# Hot water required or not in public restrooms?



## ADAguy

OSHA says yes for employees but what of UPC/CPC? and for schools?


----------



## steveray

I believe they call it tempered....

416.5 Tempered water for public hand-washing facilities.
Tempered water shall be delivered from lavatories and group
wash fixtures located in public toilet facilities provided for
customers, patrons and visitors. Tempered water shall be
delivered through an approved water-temperature limiting
device that conforms to ASSE 1070 or CSA B125.3.


----------



## ADAguy

Thanks Steve, I take it to temper water a water heater is then required?
What is the temperature range for tempered water?


----------



## steveray

TEMPERED WATER. Water having a temperature range
between 85°F (29°C) and 110°F (43°C).


----------



## mark handler

Some Health departments also require hot water for hand washing.


----------



## Yikes

ADAGuy, out here in California, the Calif. Plumbing code says only:

422.9 {DPH} Employee Lavatories in Food Establishments. 
"Employee lavatories installed in food establishments shall be equipped with an approved single spout capable of providing tempered (100°F -115°F) (37.8°C 46.1°C) running water. 
Note: This requirement applies only to commissaries serving mobile food preparation units."​
CPC section 407 covers all other kinds of lavatories, and it does not require lavs to have hot water.  However, if you do decide to provide hot water, then there is an upper limit on how hot you can make it:
"407.3  Limitation of Hot Water Temperature for Public Lavatories. Hot water delivered from public-use lavatories shall be limited to a maximum temperature of 120°F (49°C) by a device that is in accordance with ASSE 1070 or CSA B125.3. The water heater thermostat shall not be considered a control for meeting this provision."​


----------



## mark handler

CALIFORNIA HEALTH AND SAFETY CODE. PART 7. CALIFORNIA RETAIL FOOD CODE
Food preparation establishment shall have an adequate, protected, pressurized, potable supply of hot water (120˚F) and cold water shall be provided at all times.
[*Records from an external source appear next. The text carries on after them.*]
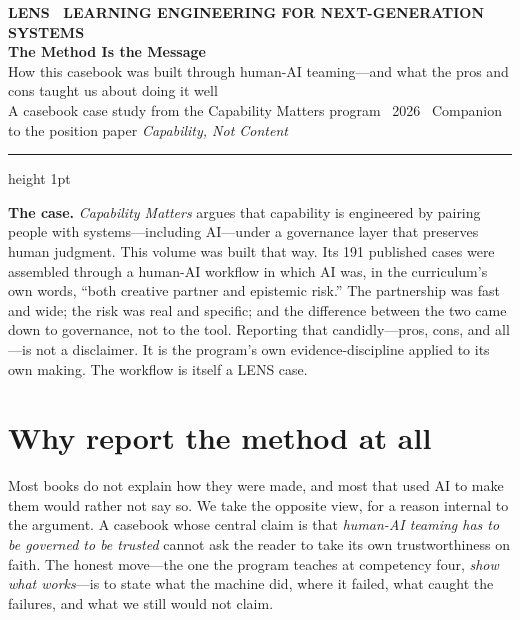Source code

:\documentclass[11pt]{article}
\newcommand{\lead}[1]{{\color{lensaccent}\bfseries #1}}
\begin{document}
\begin{flushleft}
{\footnotesize\color{lensaccent}\bfseries LENS \textbullet\ LEARNING ENGINEERING FOR NEXT-GENERATION SYSTEMS}\\[0.9em]
{\color{lensink}\fontsize{27}{31}\selectfont\bfseries The Method Is the Message}\\[0.35em]
{\color{lensink}\large How this casebook was built through human-AI teaming---and what the pros and cons taught us about doing it well}\\[1.1em]
{\footnotesize\color{lensquote}A casebook case study from the Capability Matters program \textbullet\ 2026 \textbullet\ Companion to the position paper \emph{Capability, Not Content}}
\end{flushleft}

\vspace{0.3em}
{\color{lensrule}\hrule height 1pt}
\vspace{1.2em}

\begin{thesisbox}
\lead{The case.} \emph{Capability Matters} argues that capability is engineered by pairing people with systems---including AI---under a governance layer that preserves human judgment. This volume was built that way. Its 191 published cases were assembled through a human-AI workflow in which AI was, in the curriculum's own words, ``both creative partner and epistemic risk.'' The partnership was fast and wide; the risk was real and specific; and the difference between the two came down to governance, not to the tool. Reporting that candidly---pros, cons, and all---is not a disclaimer. It is the program's own evidence-discipline applied to its own making. The workflow is itself a LENS case.
\end{thesisbox}

\section{Why report the method at all}

Most books do not explain how they were made, and most that used AI to make them would rather not say so. We take the opposite view, for a reason internal to the argument. A casebook whose central claim is that \emph{human-AI teaming has to be governed to be trusted} cannot ask the reader to take its own trustworthiness on faith. The honest move---the one the program teaches at competency four, \emph{show what works}---is to state what the machine did, where it failed, what caught the failures, and what we still would not claim.
\end{document}
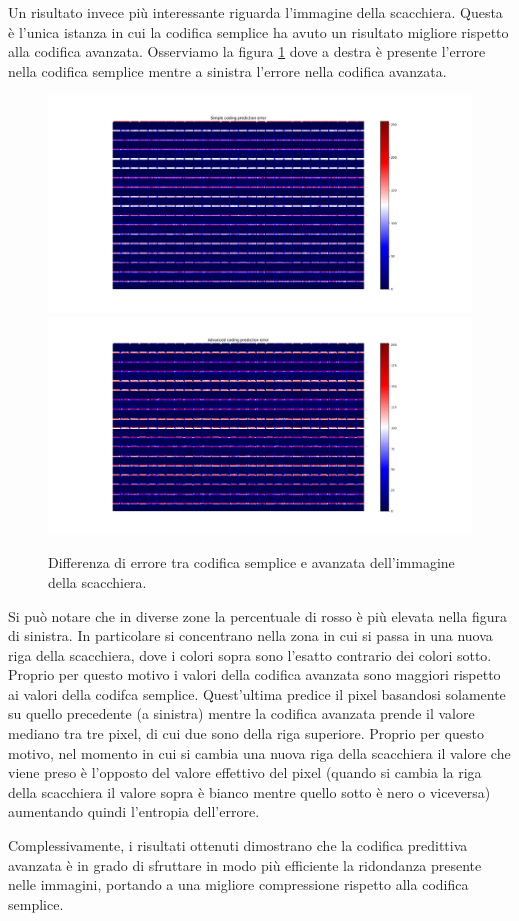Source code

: Un risultato invece più interessante riguarda l'immagine della scacchiera. Questa è l'unica istanza in cui la codifica semplice ha avuto un risultato migliore rispetto alla codifica avanzata. Osserviamo la figura \ref{fig:chessboard} dove a destra è presente l'errore nella codifica semplice mentre a sinistra l'errore nella codifica avanzata. 
\begin{figure}[h]
    \centering
    \includegraphics[width = .49\textwidth]{hw-1/report/imgs/chessboard-simple.png}
    \includegraphics[width = .49\textwidth]{hw-1/report/imgs/chessboard-advanced.png}
    \caption{Differenza di errore tra codifica semplice e avanzata dell'immagine della scacchiera.}
    \label{fig:chessboard}
\end{figure}
Si può notare che in diverse zone la percentuale di rosso è più elevata nella figura di sinistra. In particolare si concentrano nella zona in cui si passa in una nuova riga della scacchiera, dove i colori sopra sono l'esatto contrario dei colori sotto. Proprio per questo motivo i valori della codifica avanzata sono maggiori rispetto ai valori della codifca semplice. Quest'ultima predice il pixel basandosi solamente su quello precedente (a sinistra) mentre la codifica avanzata prende il valore mediano tra tre pixel, di cui due sono della riga superiore. Proprio per questo motivo, nel momento in cui si cambia una nuova riga della scacchiera il valore che viene preso è l'opposto del valore effettivo del pixel (quando si cambia la riga della scacchiera il valore sopra è bianco mentre quello sotto è nero o viceversa) aumentando quindi l'entropia dell'errore.

\vspace{8px}\noindent Complessivamente, i risultati ottenuti dimostrano che la codifica predittiva avanzata è in grado di sfruttare in modo più efficiente la ridondanza presente nelle immagini, portando a una migliore compressione rispetto alla codifica semplice.




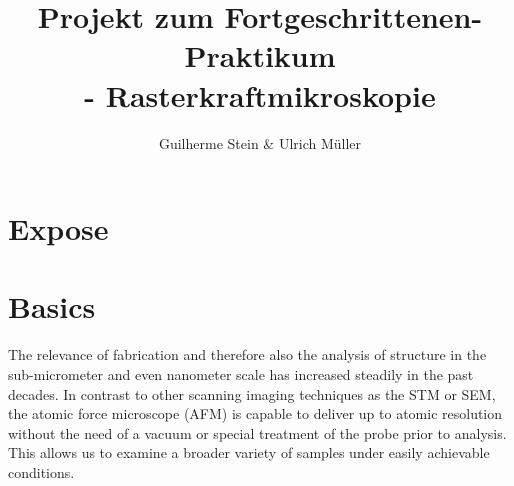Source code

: \documentclass[paper=a4,fontsize=10pt,DIV=18,twocolumn,parskip=half]{scrartcl}
\numberwithin{equation}{section}    %
\begin{document}
\title{Projekt zum Fortgeschrittenen-Praktikum \\ - Rasterkraftmikroskopie}                  
\author{Guilherme Stein \& Ulrich Müller}         
\date{}                                %
\addtocounter{section}{-1}
\section{Expose}

\label{Expose}
\newpage

\section{Basics}
The relevance of fabrication and therefore also the analysis of structure in the 
sub-micrometer and even nanometer scale has increased steadily in the past 
decades. In contrast to other scanning imaging techniques as the STM or SEM, the 
atomic force microscope (AFM) is capable to deliver up to atomic resolution 
without the need of a vacuum or special treatment of the probe prior to 
analysis. This allows us to examine a broader variety of samples under easily 
achievable conditions.
\end{document}
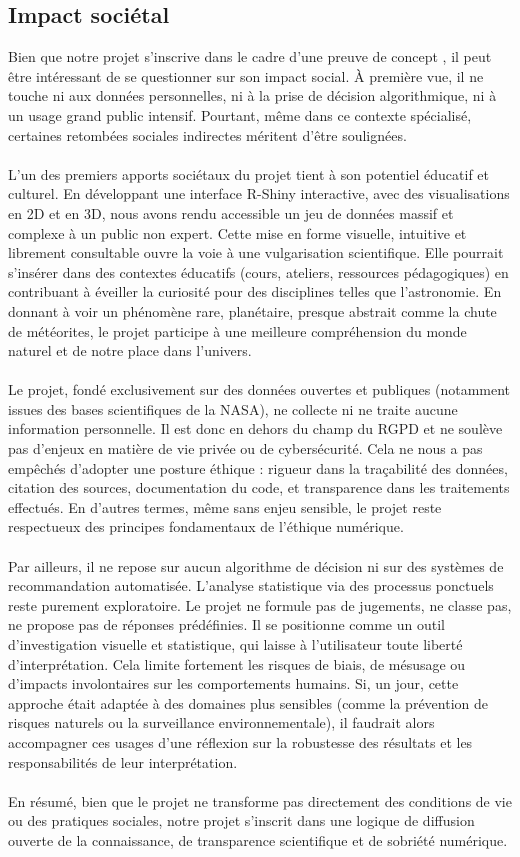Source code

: \documentclass[12pt]{article}
\begin{document}
\subsection{Impact sociétal}
Bien que notre projet s’inscrive dans le cadre d’une preuve de concept , il peut être intéressant de se questionner sur son impact social. À première vue, il ne touche ni aux données personnelles, ni à la prise de décision algorithmique, ni à un usage grand public intensif. Pourtant, même dans ce contexte spécialisé, certaines retombées sociales indirectes méritent d’être soulignées.\\
\\
L’un des premiers apports sociétaux du projet tient à son potentiel éducatif et culturel. En développant une interface R-Shiny interactive, avec des visualisations en 2D et en 3D, nous avons rendu accessible un jeu de données massif et complexe à un public non expert. Cette mise en forme visuelle, intuitive et librement consultable ouvre la voie à une vulgarisation scientifique. Elle pourrait s’insérer dans des contextes éducatifs (cours, ateliers, ressources pédagogiques) en contribuant à éveiller la curiosité pour des disciplines telles que l’astronomie. En donnant à voir un phénomène rare, planétaire, presque abstrait comme la chute de météorites, le projet participe à une meilleure compréhension du monde naturel et de notre place dans l’univers.\\
\\
Le projet, fondé exclusivement sur des données ouvertes et publiques (notamment issues des bases scientifiques de la NASA), ne collecte ni ne traite aucune information personnelle. Il est donc en dehors du champ du RGPD et ne soulève pas d’enjeux en matière de vie privée ou de cybersécurité. Cela ne nous a pas empêchés d’adopter une posture éthique : rigueur dans la traçabilité des données, citation des sources, documentation du code, et transparence dans les traitements effectués. En d’autres termes, même sans enjeu sensible, le projet reste respectueux des principes fondamentaux de l’éthique numérique.\\
\\
Par ailleurs, il ne repose sur aucun algorithme de décision ni sur des systèmes de recommandation automatisée. L’analyse statistique via des processus ponctuels reste purement exploratoire. Le projet ne formule pas de jugements, ne classe pas, ne propose pas de réponses prédéfinies. Il se positionne comme un outil d’investigation visuelle et statistique, qui laisse à l’utilisateur toute liberté d’interprétation. Cela limite fortement les risques de biais, de mésusage ou d’impacts involontaires sur les comportements humains. Si, un jour, cette approche était adaptée à des domaines plus sensibles (comme la prévention de risques naturels ou la surveillance environnementale), il faudrait alors accompagner ces usages d’une réflexion sur la robustesse des résultats et les responsabilités de leur interprétation.\\
\\
En résumé, bien que le projet ne transforme pas directement des conditions de vie ou des pratiques sociales, notre projet s’inscrit dans une logique de diffusion ouverte de la connaissance, de transparence scientifique et de sobriété numérique. 
\end{document}
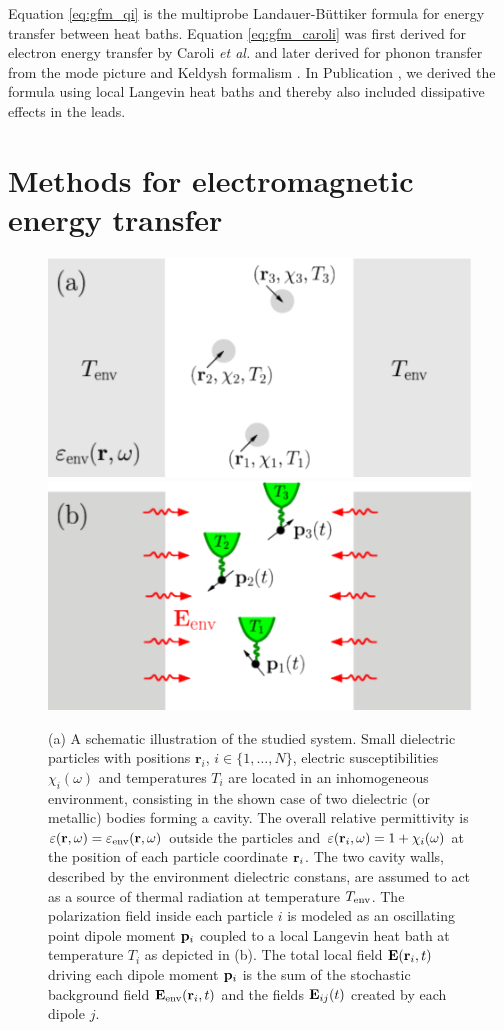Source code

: Equation \eqref{eq:gfm_qi} is the multiprobe Landauer-B\"uttiker formula \cite{buttiker92} for energy transfer between heat baths. Equation \eqref{eq:gfm_caroli} was first derived for electron energy transfer by Caroli \textit{et al.} \cite{caroli71} and later derived for phonon transfer from the mode picture \cite{mingo06} and Keldysh formalism \cite{yamamoto06}. In Publication , we derived the formula using local Langevin heat baths and thereby also included dissipative effects in the leads.

\section{Methods for electromagnetic energy transfer}

\label{sec:em_methods}

\begin{figure}
 \includegraphics[width=.49\columnwidth]{pics/dipole_pic1a.pdf}
 \includegraphics[width=.49\columnwidth]{pics/dipole_pic1b.pdf}
 \caption{(a) A schematic illustration of the studied system. Small dielectric particles with positions $\mathbf{r}_i$, $i\in\{1,\dots,N\}$, electric susceptibilities $\chi_i(\omega)$ and temperatures $T_i$ are located in an inhomogeneous environment, consisting in the shown case of two dielectric (or metallic) bodies forming a cavity. The overall relative permittivity is $\varepsilon(\mathbf{r},\omega)=\varepsilon_{\textrm{env}}(\mathbf{r},\omega)$ outside the particles and $\varepsilon(\mathbf{r}_i,\omega)=1+\chi_i(\omega)$ at the position of each particle coordinate $\mathbf{r}_i$. The two cavity walls, described by the environment dielectric constans, are assumed to act as a source of thermal radiation at temperature $T_{\textrm{env}}$. The polarization field inside each particle $i$ is modeled as an oscillating point dipole moment $\mathbf{p}_i$ coupled to a local Langevin heat bath at temperature $T_i$ as depicted in (b). The total local field $\mathbf{E}(\mathbf{r}_i,t)$ driving each dipole moment $\mathbf{p}_i$ is the sum of the stochastic background field $\mathbf{E}_{\textrm{env}}(\mathbf{r}_i,t)$ and the fields $\mathbf{E}_{ij}(t)$ created by each dipole $j$.}%
\label{fig:gfm_dipole_system}
\end{figure}

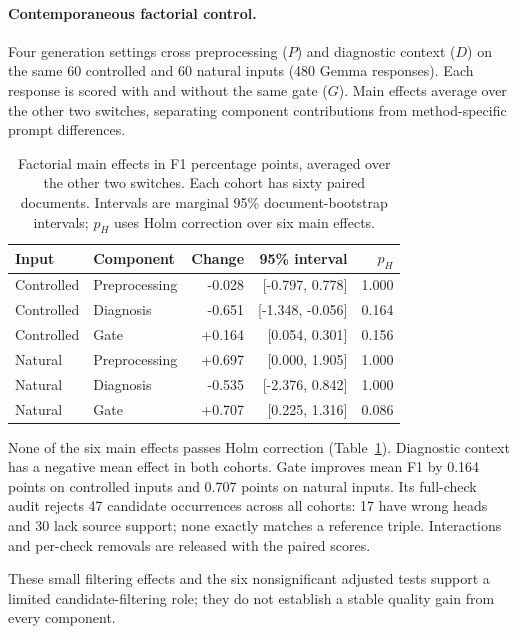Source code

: \paragraph{Contemporaneous factorial control.}
\label{sec:eval:factorial}
Four generation settings cross preprocessing ($P$) and diagnostic context
($D$) on the same 60 controlled and 60 natural inputs (480 Gemma responses).
Each response is scored with and without the same gate ($G$). Main effects
average over the other two switches, separating component contributions
from method-specific prompt differences.

\begin{table}[t]

\centering

\caption{Factorial main effects in F1 percentage points, averaged over the other two switches. Each cohort has sixty paired documents. Intervals are marginal 95\% document-bootstrap intervals; $p_H$ uses Holm correction over six main effects.}

\label{tab:recovery_factorial}

\small

\begin{tabular}{llrrr}

\toprule

Input & Component & Change & 95\% interval & $p_H$ \\

\midrule

Controlled & Preprocessing & -0.028 & [-0.797, 0.778] & 1.000 \\

Controlled & Diagnosis & -0.651 & [-1.348, -0.056] & 0.164 \\

Controlled & Gate & +0.164 & [0.054, 0.301] & 0.156 \\

Natural & Preprocessing & +0.697 & [0.000, 1.905] & 1.000 \\

Natural & Diagnosis & -0.535 & [-2.376, 0.842] & 1.000 \\

Natural & Gate & +0.707 & [0.225, 1.316] & 0.086 \\

\bottomrule

\end{tabular}

\end{table}

None of the six main effects passes Holm correction (Table~\ref{tab:recovery_factorial}). Diagnostic context has a negative mean effect in both cohorts. Gate improves mean F1 by 0.164 points on controlled inputs and 0.707 points on natural inputs. Its full-check audit rejects 47 candidate occurrences across all cohorts: 17 have wrong heads and 30 lack source support; none exactly matches a reference triple. Interactions and per-check removals are released with the paired scores.

These small filtering effects and the six nonsignificant adjusted tests
support a limited candidate-filtering role; they do not establish a stable
quality gain from every component.
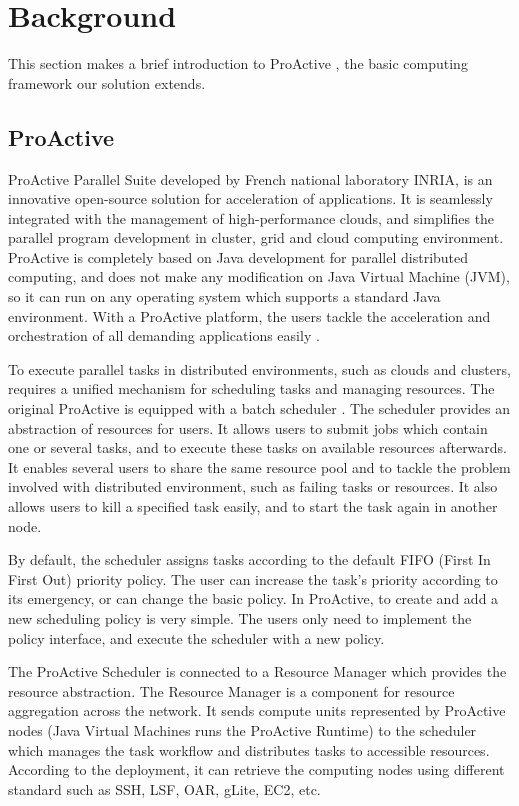 \section{Background}

This section makes a brief introduction to ProActive \cite{huet04high}, the basic
computing framework our solution extends.

\subsection{ProActive}

ProActive Parallel Suite developed by French national laboratory INRIA, is an innovative
open-source solution for acceleration of applications. It is seamlessly integrated with
the management of high-performance clouds, and simplifies the parallel program development
in cluster, grid and cloud computing environment. ProActive is completely based on Java
development for parallel distributed computing, and does not make any modification on Java
Virtual Machine (JVM), so it can run on any operating system which supports a standard
Java environment. With a ProActive platform, the users tackle the acceleration and
orchestration of all demanding applications easily \cite{ProActive}.

To execute parallel tasks in distributed environments, such as clouds and clusters,
requires a unified mechanism for scheduling tasks and managing resources. The original
ProActive is equipped with a batch scheduler \cite{ProActiveScheduling}. The scheduler
provides an abstraction of resources for users. It allows users to submit jobs which contain
one or several tasks, and to execute these tasks on available resources afterwards. It enables
several users to share the same resource pool and to tackle the problem involved with
distributed environment, such as failing tasks or resources. It also allows users to kill a
specified task easily, and to start the task again in another node.

By default, the scheduler assigns tasks according to the default FIFO (First In First Out)
priority policy. The user can increase the task's priority according to its emergency,
or can change the basic policy. In ProActive, to create and add a new scheduling
policy is very simple. The users only need to implement the policy interface, and execute
the scheduler with a new policy.

The ProActive Scheduler \cite{pascheduling} is connected to a Resource Manager \cite{parm}
which provides the resource abstraction. The Resource Manager is a component for resource
aggregation across the network. It sends compute units represented by ProActive nodes
(Java Virtual Machines runs the ProActive Runtime) to the scheduler which manages the
task workflow and distributes tasks to accessible resources. According to the deployment,
it can retrieve the computing nodes using different standard such as SSH, LSF, OAR, gLite,
EC2, etc.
Adequate facilities shall be provided for handwashing
Hot water is required for Employees wash their hands
Hot water from the faucet at the warewashing sink shall be between 100°F - 119°F.
CalCode 113953 113953.1 113953.2 114067


----------



## north star

*# ~ #*

*From `13 CPC, Section 601.1:*

"In occupancies where plumbing fixtures are installed
for private use, hot water shall be required for bathing,
washing, laundry, cooking purposes, dishwashing or maintenance.
In occupancies where plumbing fixtures are installed for
public use, hot water shall be required for bathing and washing
purposes. This requirement shall not supersede the
requirements for individual temperature control limitations
for public lavatories, bidets, bathtubs, whirlpool bathtubs
and shower control valves."

IMO ...this section seems to require hot & cold water to
the public Lavs., and to have temperature controls.

*# ~ #*


----------



## Yikes

Good catch, northstar!  I did not see that, and it is also in the 2016 code:
Question, does that mean all those public rinse-off showers which are used for "washing" purposes are in violation of the code if they don't have hot water?






Is it possible the lead sentence of section 601.2 might apply to all of this:
"601.2 Hot and Cold Water Required. Except where not 
deemed necessary for safety or sanitation by the Authority 
Having Jurisdiction..."


----------



## ADAguy

Yo North! Cite first appeared in 2010.

Thank you


----------



## Yikes

I'm having a hard time believing this is not raising more red flags.  Think of all the park restrooms out there that only have cold water at the toilet rooms.  How did they get away with it if a lavatory is used for "washing purposes"?


----------



## north star

** & * & **



> *How did they get away with it if a lavatory is used for "washing purposes" ?*


It is not hard to imagine that supplying hot water to of all those Public Washing
facilities would be a substantial cost........Besides, each jurisdiction has the [ legal ]
right to pick & choose what they want to enforce........Most of John & Jane Q.
Public doesn't know that hot water is required.

** & * & **


----------